The image on the left is one of my favorites. The young girl seems to be looking at you as if she wanted to say something.

Her eyes are so expresive...I really want to paint like that!

Sunday, February 21, 2010


I've been on an emotional rollercoaster, but instead of complaining I thank God. After all I am alive and I should feel alive. Frida painted watermelons as her last work of art to celebrate life...I get it! vibrant and bold colors of a fruit that is nothing less than sweet, fresh and with many annoying seeds...but once you learn to eat it by spitting out the seeds, is all well worth it.

Monday, January 25, 2010

Watercolors



Never before was I interested in watercolors...I hated how I felt I had no control with this medium. Talk about practicing patience skills!

Lemons


Practicing with oil pastels....messy but awsome!

Monday, January 11, 2010

Mexico's colors




I wanted to paint something that reminds me of how I saw Mexico when I was a child. It was simply bright colors full of life and simple yet beautifull...



YM




Thursday, January 7, 2010

Snow Day!...

nah! I actually made it in to work. Had too, got plenty of debt and not enough revenue...like any typical American, what else is new?

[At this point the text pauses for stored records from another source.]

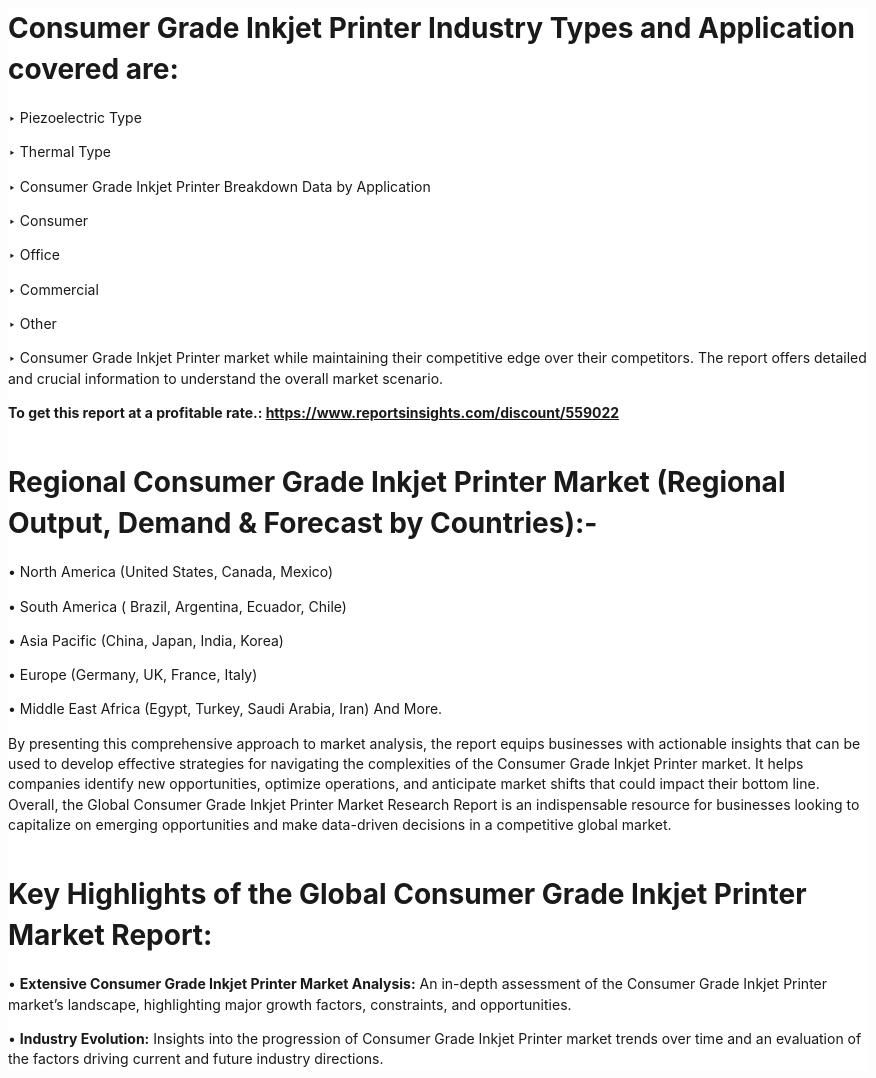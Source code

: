 # <strong>Consumer Grade Inkjet Printer Industry Types and Application covered are:</strong>

‣ Piezoelectric Type

   ‣ Thermal Type

‣ Consumer Grade Inkjet Printer Breakdown Data by Application

   ‣ Consumer

   ‣ Office

   ‣ Commercial

   ‣ Other

   ‣ Consumer Grade Inkjet Printer market while maintaining their competitive edge over their competitors. The report offers detailed and crucial information to understand the overall market scenario.

<strong>To get this report at a profitable rate.: <a href=https://www.reportsinsights.com/discount/559022>https://www.reportsinsights.com/discount/559022</a></strong></font>

# <strong>Regional Consumer Grade Inkjet Printer Market (Regional Output, Demand &amp; Forecast by Countries):-</strong>

• North America (United States, Canada, Mexico)

• South America ( Brazil, Argentina, Ecuador, Chile)

• Asia Pacific (China, Japan, India, Korea)

• Europe (Germany, UK, France, Italy)

• Middle East Africa (Egypt, Turkey, Saudi Arabia, Iran) And More.

By presenting this comprehensive approach to market analysis, the report equips businesses with actionable insights that can be used to develop effective strategies for navigating the complexities of the Consumer Grade Inkjet Printer market. It helps companies identify new opportunities, optimize operations, and anticipate market shifts that could impact their bottom line. Overall, the Global Consumer Grade Inkjet Printer Market Research Report is an indispensable resource for businesses looking to capitalize on emerging opportunities and make data-driven decisions in a competitive global market.

# <strong>Key Highlights of the Global Consumer Grade Inkjet Printer Market Report:</strong>

• <strong>Extensive Consumer Grade Inkjet Printer Market Analysis:</strong> An in-depth assessment of the Consumer Grade Inkjet Printer market’s landscape, highlighting major growth factors, constraints, and opportunities.

• <strong>Industry Evolution:</strong> Insights into the progression of Consumer Grade Inkjet Printer market trends over time and an evaluation of the factors driving current and future industry directions.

As I was driving in to work today, managing to stay on the road and not skid all over, I was feeling sorry for myself. You see for the last month, I was hoping and wanting something soooo badly, I was stressing out to the point of having stomach cramps and sleepless nights. I believed this was my big break and how my life was going to change for the better (not that is all that terrible).

Yesterday I learned I wasn't getting it for sure....ah! something collapsed inside of me and the sky turned dark (then again, it was after 6pm here in Chicago).

Today during my commute, I realized that I wasn't ready for it and I wanted it as a quick fix to other problems and issues I have going on in my life. If I would've gotten it, I might've disappointed a lot of people including me.

My point is ....beware of what you wish for, you may get it and it may turn out to you didn't even wanted it as bad as you thought to begin with.

YM

Tuesday, January 5, 2010

How is painting therapeutic?

So being so new at this blogging thing, makes me wonder what do readers really care about in terms of painting as part of therapy. I have to say this is new to me and I am learning as I go. I do know, that when I paint is my time, my space, and I am free to try anything. There is no one around, I listen to my music sometimes and fantasize as I paint. Mostly I don't think about proportions, depth, and harmony; just what I feel and what comes out may not be anything...but no worries, clean with turpentine and start over.

Don't we wish life could be like this?

Well only sometimes.... ;-)

YadMar

Friday, January 1, 2010

Here are a couple of pieces that are work in progress....



So it's 2010! Can't wait for the great new things that are coming up this year. Even if we had a rough year, we must be thankful and put aside resentments and regrets. The past is unchangeable but the future is always promising and full of possibilities.
Remember that you can create your own paradise...no matter where and how you are.